Seeking to further integrate the FiTI’s transparency requirements into certification processes and FIPs was recommended, so that stakeholders can have access to more comprehensive and reliable information on fisheries management. This is quite timely due to the inclusion of the Evidence Requirements Framework (ERF) of the MSC Fisheries Standard 3.0. This new framework was developed to assess the accuracy and quality of information for various performance indicators. Initiatives like the FiTI could therefore clearly strengthen the certification process by supporting national authorities and other related stakeholders in ensuring the timely provision of accurate, comprehensive, and accessible data.
Furthermore, evidence gathered in the case study of the Seychelles – a leading FiTI implementing country and currently undergoing MSC certification efforts – showed an increasing utilisation of annual FiTI Reports, particularly in the scoring of MSC Principle 3 (P3), specifically Sub-Indicators (SI) 3.1.2 and 3.2.3. As part of these certification efforts, FiTI Reports have been frequently cited to support the scoring rationale, demonstrating a direct influence on the scoring process.
In addition, the outcomes of the stakeholder consultations showed that:
- 94% of the interviewed/surveyed stakeholders viewed a more transparent fishing management body as beneficial for eco-certification initiatives.

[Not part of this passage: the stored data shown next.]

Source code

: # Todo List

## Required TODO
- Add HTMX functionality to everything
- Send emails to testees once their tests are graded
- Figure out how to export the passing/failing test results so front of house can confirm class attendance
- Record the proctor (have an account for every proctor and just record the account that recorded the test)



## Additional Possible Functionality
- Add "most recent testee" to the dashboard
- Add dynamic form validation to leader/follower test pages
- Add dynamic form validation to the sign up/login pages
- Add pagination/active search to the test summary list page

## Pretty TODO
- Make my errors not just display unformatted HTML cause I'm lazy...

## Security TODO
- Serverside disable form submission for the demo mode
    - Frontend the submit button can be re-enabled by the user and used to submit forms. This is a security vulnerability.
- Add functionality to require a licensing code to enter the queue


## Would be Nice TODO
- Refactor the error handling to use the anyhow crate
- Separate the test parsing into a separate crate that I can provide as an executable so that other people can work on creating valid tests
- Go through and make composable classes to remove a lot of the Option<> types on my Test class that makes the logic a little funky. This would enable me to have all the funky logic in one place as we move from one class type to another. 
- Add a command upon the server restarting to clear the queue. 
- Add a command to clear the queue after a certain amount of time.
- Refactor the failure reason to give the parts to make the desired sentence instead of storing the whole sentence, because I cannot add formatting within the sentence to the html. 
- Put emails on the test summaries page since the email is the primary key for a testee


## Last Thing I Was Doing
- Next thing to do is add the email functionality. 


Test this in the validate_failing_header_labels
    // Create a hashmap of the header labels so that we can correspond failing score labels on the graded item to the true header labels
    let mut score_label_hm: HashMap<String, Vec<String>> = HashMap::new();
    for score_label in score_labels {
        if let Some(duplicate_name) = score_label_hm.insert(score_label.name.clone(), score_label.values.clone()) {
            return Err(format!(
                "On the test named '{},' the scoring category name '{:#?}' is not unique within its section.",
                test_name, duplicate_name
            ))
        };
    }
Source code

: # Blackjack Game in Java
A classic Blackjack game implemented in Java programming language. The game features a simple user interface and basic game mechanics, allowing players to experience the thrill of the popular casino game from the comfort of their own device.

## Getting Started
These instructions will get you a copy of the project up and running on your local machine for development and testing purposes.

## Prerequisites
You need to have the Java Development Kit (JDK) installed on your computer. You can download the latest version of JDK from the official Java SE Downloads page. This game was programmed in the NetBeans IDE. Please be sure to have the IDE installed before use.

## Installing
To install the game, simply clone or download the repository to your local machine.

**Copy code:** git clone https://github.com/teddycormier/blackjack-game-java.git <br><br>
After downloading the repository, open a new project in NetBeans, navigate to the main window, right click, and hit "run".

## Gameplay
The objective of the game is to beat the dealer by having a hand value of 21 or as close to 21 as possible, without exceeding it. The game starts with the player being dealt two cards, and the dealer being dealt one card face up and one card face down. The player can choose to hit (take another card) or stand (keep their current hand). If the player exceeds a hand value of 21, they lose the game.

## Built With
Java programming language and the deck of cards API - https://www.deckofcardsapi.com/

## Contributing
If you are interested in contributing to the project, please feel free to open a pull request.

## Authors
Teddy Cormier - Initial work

- 70% of the interviewed/surveyed stakeholders indicated that they consider the level of transparency of the management body when calculating the cost of the fisheries assessment process.
- 100% of the interviewed/surveyed stakeholders agreed that the lack of data would increase the budget for a Fisheries Improvement Project.

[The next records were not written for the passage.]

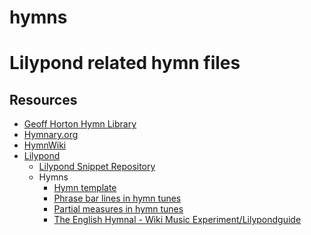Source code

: hymns
=====

# Lilypond related hymn files

## Resources

* [Geoff Horton Hymn Library](http://geoffhorton.com/hymns/library.html)
* [Hymnary.org](https://hymnary.org/)
* [HymnWiki](http://www.hymnwiki.org/Main_Page)
* [Lilypond](http://lilypond.org/)
  * [Lilypond Snippet Repository](http://lsr.di.unimi.it/LSR/Search)
  * Hymns
    * [Hymn template](https://lilypond.org/doc/v2.25/Documentation/snippets/templates_003a-hymn-template)
    * [Phrase bar lines in hymn tunes](https://lilypond.org/doc/v2.25/Documentation/notation/phrase-bar-lines-in-hymn-tunes)
    * [Partial measures in hymn tunes](https://lilypond.org/doc/v2.25/Documentation/notation/partial-measures-in-hymn-tunes)
    * [The English Hymnal - Wiki Music Experiment/Lilypondguide](https://www.pgdp.net/wiki/The_English_Hymnal_-_Wiki_Music_Experiment/Lilypondguide)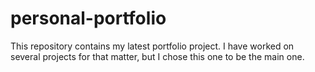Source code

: # personal-portfolio
This repository contains my latest portfolio project. I have worked on several projects for that matter, but I chose this one to be the main one.
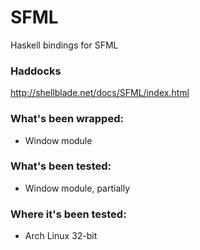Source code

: SFML
====

Haskell bindings for SFML

### Haddocks
http://shellblade.net/docs/SFML/index.html


### What's been wrapped:

* Window module

### What's been tested:

* Window module, partially

### Where it's been tested:

* Arch Linux 32-bit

- Knowledge about the FiTI Standard among relevant certification stakeholders, such as Conformity Assessment Bodies (CABs), MSC experts and FIP participants, is still limited.
In summary, the report underscores the crucial interplay between transparency, effective fisheries governance, and ecolabels. It also emphasizes how collaborative efforts between governments and the fisheries sector enhance their management practices and transparency, not only to foster environmental sustainability but also to unlock promising market prospects through eco-certifications.
The report was commissioned by the Swedish Agency for Marine and Water Management (SwAM), financed by the Swedish International Development Cooperation Agency (Sida). The FiTI International Secretariat contributed to the report under its ‘beneFiTIng’ programme.